Wednesday, June 18, 2008

The Chinese Jane Eyre

This is writer Zhang Lijia.

She recently wrote a memoir called "Socialism is Great!" after the title of the revolutionary song she had to sing every July 1 when she worked in a missiles factory.

Today she is gregarious, speaks with an English accent and full of interesting comments about her life.

She was 16-years old in 1980, just a few years after the end of the Cultural Revolution and just when Deng Xiaoping began China's reform and opening up. Unemployment was still high at that time and there was a special provision that parents could hand down their jobs to their children.

Her mother thought she was doing Zhang a favour by giving her her tool box and telling her she would be testing gauges in this Nanjing factory.

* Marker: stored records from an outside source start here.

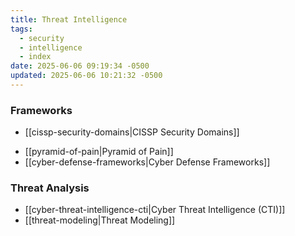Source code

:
 ```yaml
---
title: Threat Intelligence
tags:
  - security
  - intelligence
  - index
date: 2025-06-06 09:19:34 -0500
updated: 2025-06-06 10:21:32 -0500
---
```


### Frameworks

- [[cissp-security-domains|CISSP Security Domains]]
* [[pyramid-of-pain|Pyramid of Pain]]
* [[cyber-defense-frameworks|Cyber Defense Frameworks]]

### Threat Analysis

* [[cyber-threat-intelligence-cti|Cyber Threat Intelligence (CTI)]]
* [[threat-modeling|Threat Modeling]]

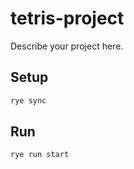 # tetris-project

Describe your project here.

## Setup

```bash
rye sync
```

## Run

```bash
rye run start
```
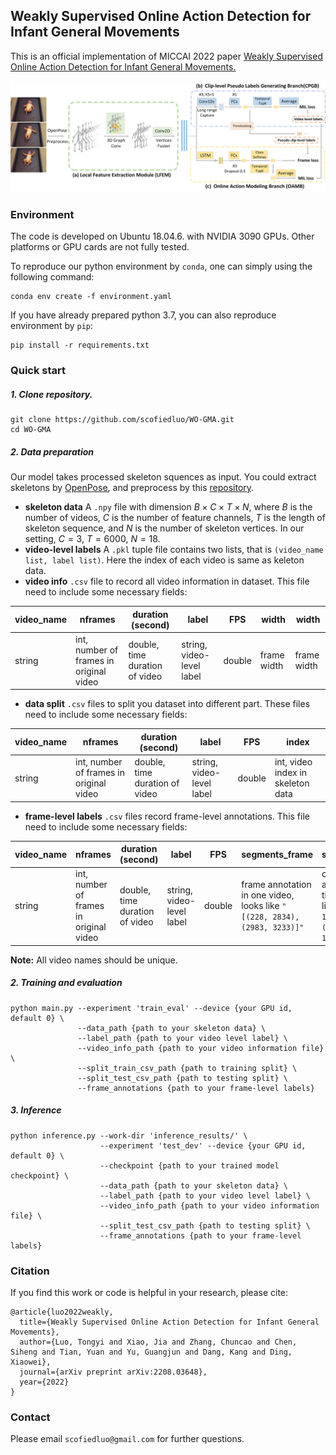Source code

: ## Weakly Supervised Online Action Detection for Infant General Movements

This is an official implementation of MICCAI 2022 paper [Weakly Supervised Online Action Detection for Infant General Movements.](https://arxiv.org/pdf/2208.03648.pdf)

![](images/framework.jpg)

### Environment
The code is developed on Ubuntu 18.04.6. with NVIDIA 3090 GPUs. Other platforms or GPU cards are not fully tested.

To reproduce our python environment by `conda`, one can simply using the following command: 
```
conda env create -f environment.yaml
```

If you have already prepared python 3.7, you can also reproduce environment by `pip`:
```
pip install -r requirements.txt
```
### Quick start
##### 1. Clone repository.
```
git clone https://github.com/scofiedluo/WO-GMA.git
cd WO-GMA
```

##### 2. Data preparation
Our model takes processed skeleton squences as input. You could extract skeletons by [OpenPose](https://github.com/CMU-Perceptual-Computing-Lab/openpose), and preprocess by this [repository](https://github.com/cchamber/Infant_movement_assessment). 

* **skeleton data**
A `.npy` file with dimension $B \times C \times T \times N$, where $B$ is the number of videos, $C$ is the number of feature channels, $T$ is the length of skeleton sequence, and $N$ is the number of skeleton vertices. In our setting, $C = 3$, $T =6000$, $N = 18$.
* **video-level labels**
A `.pkl` tuple file contains two lists, that is `(video_name list, label list)`. Here the index of each video is same as keleton data.
* **video info**
`.csv` file to record all video information in dataset. This file need to include some necessary fields:

| video_name | nframes | duration (second)|label|FPS|width|width|
| ------ | ------ | ------ | ------ | ------ | ------ | ------ |
| string | int, number of frames in original video | double, time duration of video |string, video-level label|double|frame width|frame width|
* **data split**
`.csv` files to split you dataset into different part. These files need to include some necessary fields:

| video_name | nframes | duration (second)|label|FPS|index|
| ------ | ------ | ------ | ------ | ------ | ------ |
| string | int, number of frames in original video | double, time duration of video |string, video-level label|double|int, video index in skeleton data|

* **frame-level labels**
`.csv` files record frame-level annotations. This file need to include some necessary fields:

| video_name | nframes | duration (second)|label|FPS|segments_frame|segments_time|
| ------ | ------ | ------ | ------ | ------ | ------ | ------ |
| string | int, number of frames in original video | double, time duration of video |string, video-level label|double|frame annotation in one video, looks like `"[(228, 2834), (2983, 3233)]"`|convert frame annotation into time axis, looks like `"[(9.13, 113.39), (119.35, 129.33)]"`|

**Note:** All video names should be unique.
##### 2. Training and evaluation
```
python main.py --experiment 'train_eval' --device {your GPU id, default 0} \
               --data_path {path to your skeleton data} \
               --label_path {path to your video level label} \
               --video_info_path {path to your video information file} \
               --split_train_csv_path {path to training split} \
               --split_test_csv_path {path to testing split} \
               --frame_annotations {path to your frame-level labels}
```
##### 3. Inference
```
python inference.py --work-dir 'inference_results/' \
                    --experiment 'test_dev' --device {your GPU id, default 0} \
                    --checkpoint {path to your trained model checkpoint} \
                    --data_path {path to your skeleton data} \
                    --label_path {path to your video level label} \
                    --video_info_path {path to your video information file} \
                    --split_test_csv_path {path to testing split} \
                    --frame_annotations {path to your frame-level labels}
```

### Citation
If you find this work or code is helpful in your research, please cite:
```
@article{luo2022weakly,
  title={Weakly Supervised Online Action Detection for Infant General Movements},
  author={Luo, Tongyi and Xiao, Jia and Zhang, Chuncao and Chen, Siheng and Tian, Yuan and Yu, Guangjun and Dang, Kang and Ding, Xiaowei},
  journal={arXiv preprint arXiv:2208.03648},
  year={2022}
}
```

### Contact
Please email `scofiedluo@gmail.com` for further questions.
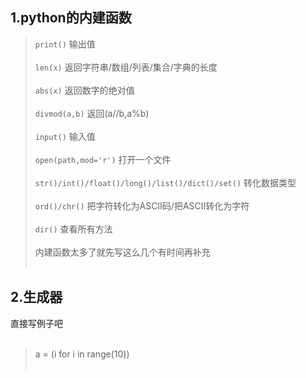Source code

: 1.python的内建函数
-
>```print()``` 输出值<br></br>
>```len(x)``` 返回字符串/数组/列表/集合/字典的长度<br></br>
>```abs(x)``` 返回数字的绝对值<br></br>
>```divmod(a,b)``` 返回(a//b,a%b)<br></br>
>```input()``` 输入值<br></br>
>```open(path,mod='r')``` 打开一个文件<br></br>
>```str()/int()/float()/long()/list()/dict()/set()``` 转化数据类型<br></br>
>```ord()/chr()``` 把字符转化为ASCII码/把ASCII转化为字符<br></br>
>```dir()``` 查看所有方法<br></br>
内建函数太多了就先写这么几个有时间再补充<br></br>

2.生成器
-
直接写例子吧<br></br>
>a = (i for i in range(10))<br></br>
>
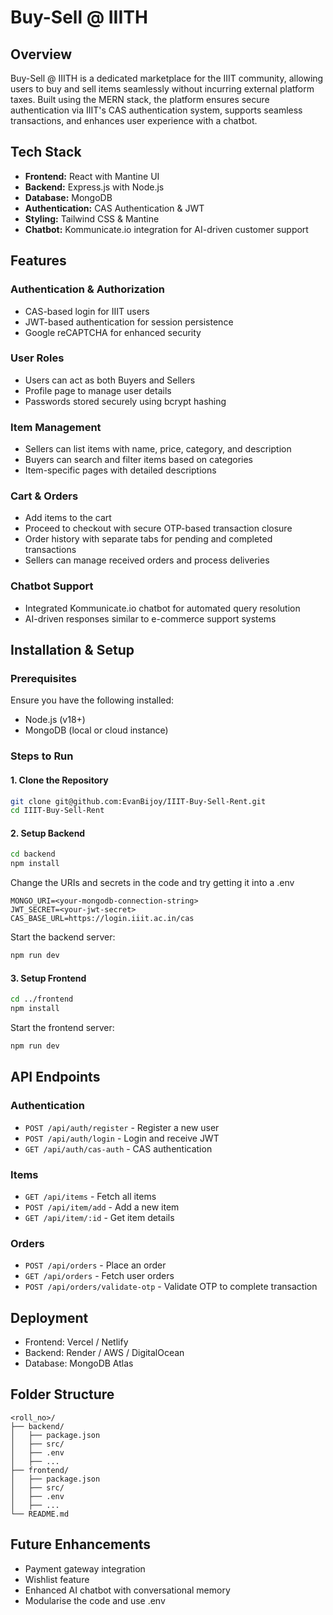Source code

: # Buy-Sell @ IIITH

## Overview
Buy-Sell @ IIITH is a dedicated marketplace for the IIIT community, allowing users to buy and sell items seamlessly without incurring external platform taxes. Built using the MERN stack, the platform ensures secure authentication via IIIT's CAS authentication system, supports seamless transactions, and enhances user experience with a chatbot.

## Tech Stack
- **Frontend:** React with Mantine UI
- **Backend:** Express.js with Node.js
- **Database:** MongoDB
- **Authentication:** CAS Authentication & JWT
- **Styling:** Tailwind CSS & Mantine
- **Chatbot:** Kommunicate.io integration for AI-driven customer support

## Features
### Authentication & Authorization
- CAS-based login for IIIT users
- JWT-based authentication for session persistence
- Google reCAPTCHA for enhanced security

### User Roles
- Users can act as both Buyers and Sellers
- Profile page to manage user details
- Passwords stored securely using bcrypt hashing

### Item Management
- Sellers can list items with name, price, category, and description
- Buyers can search and filter items based on categories
- Item-specific pages with detailed descriptions

### Cart & Orders
- Add items to the cart
- Proceed to checkout with secure OTP-based transaction closure
- Order history with separate tabs for pending and completed transactions
- Sellers can manage received orders and process deliveries

### Chatbot Support
- Integrated Kommunicate.io chatbot for automated query resolution
- AI-driven responses similar to e-commerce support systems

## Installation & Setup
### Prerequisites
Ensure you have the following installed:
- Node.js (v18+)
- MongoDB (local or cloud instance)

### Steps to Run
#### 1. Clone the Repository
```sh
git clone git@github.com:EvanBijoy/IIIT-Buy-Sell-Rent.git
cd IIIT-Buy-Sell-Rent
```
#### 2. Setup Backend
```sh
cd backend
npm install
```
Change the URIs and secrets in the code and try getting it into a .env
```
MONGO_URI=<your-mongodb-connection-string>
JWT_SECRET=<your-jwt-secret>
CAS_BASE_URL=https://login.iiit.ac.in/cas
```
Start the backend server:
```sh
npm run dev
```
#### 3. Setup Frontend
```sh
cd ../frontend
npm install
```
Start the frontend server:
```sh
npm run dev
```

## API Endpoints
### Authentication
- `POST /api/auth/register` - Register a new user
- `POST /api/auth/login` - Login and receive JWT
- `GET /api/auth/cas-auth` - CAS authentication

### Items
- `GET /api/items` - Fetch all items
- `POST /api/item/add` - Add a new item
- `GET /api/item/:id` - Get item details

### Orders
- `POST /api/orders` - Place an order
- `GET /api/orders` - Fetch user orders
- `POST /api/orders/validate-otp` - Validate OTP to complete transaction

## Deployment
- Frontend: Vercel / Netlify
- Backend: Render / AWS / DigitalOcean
- Database: MongoDB Atlas

## Folder Structure
```
<roll_no>/
├── backend/
│   ├── package.json
│   ├── src/
│   ├── .env
│   ├── ...
├── frontend/
│   ├── package.json
│   ├── src/
│   ├── .env
│   ├── ...
└── README.md
```

## Future Enhancements
- Payment gateway integration
- Wishlist feature
- Enhanced AI chatbot with conversational memory
- Modularise the code and use .env
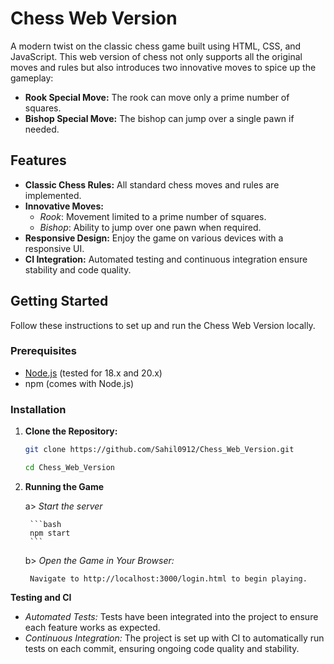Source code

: # Chess Web Version

A modern twist on the classic chess game built using HTML, CSS, and JavaScript. This web version of chess not only supports all the original moves and rules but also introduces two innovative moves to spice up the gameplay:

- **Rook Special Move:** The rook can move only a prime number of squares.
- **Bishop Special Move:** The bishop can jump over a single pawn if needed.

## Features

- **Classic Chess Rules:** All standard chess moves and rules are implemented.
- **Innovative Moves:**
  - *Rook*: Movement limited to a prime number of squares.
  - *Bishop*: Ability to jump over one pawn when required.
- **Responsive Design:** Enjoy the game on various devices with a responsive UI.
- **CI Integration:** Automated testing and continuous integration ensure stability and code quality.

## Getting Started

Follow these instructions to set up and run the Chess Web Version locally.

### Prerequisites

- [Node.js](https://nodejs.org/) (tested for 18.x and 20.x)
- npm (comes with Node.js)

### Installation

1. **Clone the Repository:**

    ```bash
    git clone https://github.com/Sahil0912/Chess_Web_Version.git
   
    cd Chess_Web_Version
    ```
2. **Running the Game**

    a> *Start the server*

        ```bash
        npm start
        ```
    b> *Open the Game in Your Browser:*
    
        Navigate to http://localhost:3000/login.html to begin playing.

**Testing and CI**
- *Automated Tests:* Tests have been integrated into the project to ensure each feature works as expected.
 - *Continuous Integration:* The project is set up with CI to automatically run tests on each commit, ensuring ongoing code quality and stability.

Zhang gave a bit of insight into factory life, how women were not allowed to wear makeup, curl their hair or wear ostentatious clothes. Nothing was private, not even your sex life. Women regularly had to line up and show that they were having periods before they were given sanitary pads.

She was annoyed her mother pulled her out of school, when she had always dreamed of being a journalist and a writer. At the time she didn't know there was a difference between the two, but thought through education she could write whatever she wanted.

As a result, Zhang was bored at the factory doing repetitive work. But she decided to learn English to be a translator and began studying whatever textbooks she could get her hands on and listen to English language programs on the radio.

Then she began reading English books. And one of the first ones she read was Jane Eyre.

She immediately bonded with the character, and felt she could not be in this factory forever and needed to change her life.

This was quite revolutionary for Zhang, because as a child she was always obedient, listening to her parents and her teachers.

But little by little she changed.

She started to wear short skirts, outrageous glasses, and singing English songs -- like the Carpenters. She also started having relationships with men in the factory...

Through getting access to periodicals for cadres on foreign media and listening to the BBC, she soon realized the propaganda she was fed what was reported in the outside world was different and was determined to get out.

I haven't read the book so I don't know exactly how she got to England, but she met an Englishman in Beijing and for a time lived there as well as Uzbekistan.

For her the 1980s was a time of great change. It was the start of China's opening up, an amazing time for artists and writers who were repressed for so long and created amazing pieces of art and literature.

She and her friends had discussions about the future of China, about political reform, and should the country be democratic. She even organized workers in the democratic movement to support the students in 1989.

Compared with today, she says there are more personal freedoms, but perhaps people are now all focussed on money than the country.

While she hopes her book will be translated into Chinese, she says it will never be published here. She hopes it will be picked up in Taiwan and Hong Kong.

She says her parents wonder why she is a writer when her English is so good she could get a good job with a multinational company. "Other people whose English isn't as good as yours make more money," they complain.

But Zhang is following her childhood dream and she's determined nothing will stop her from expressing what she wants to say.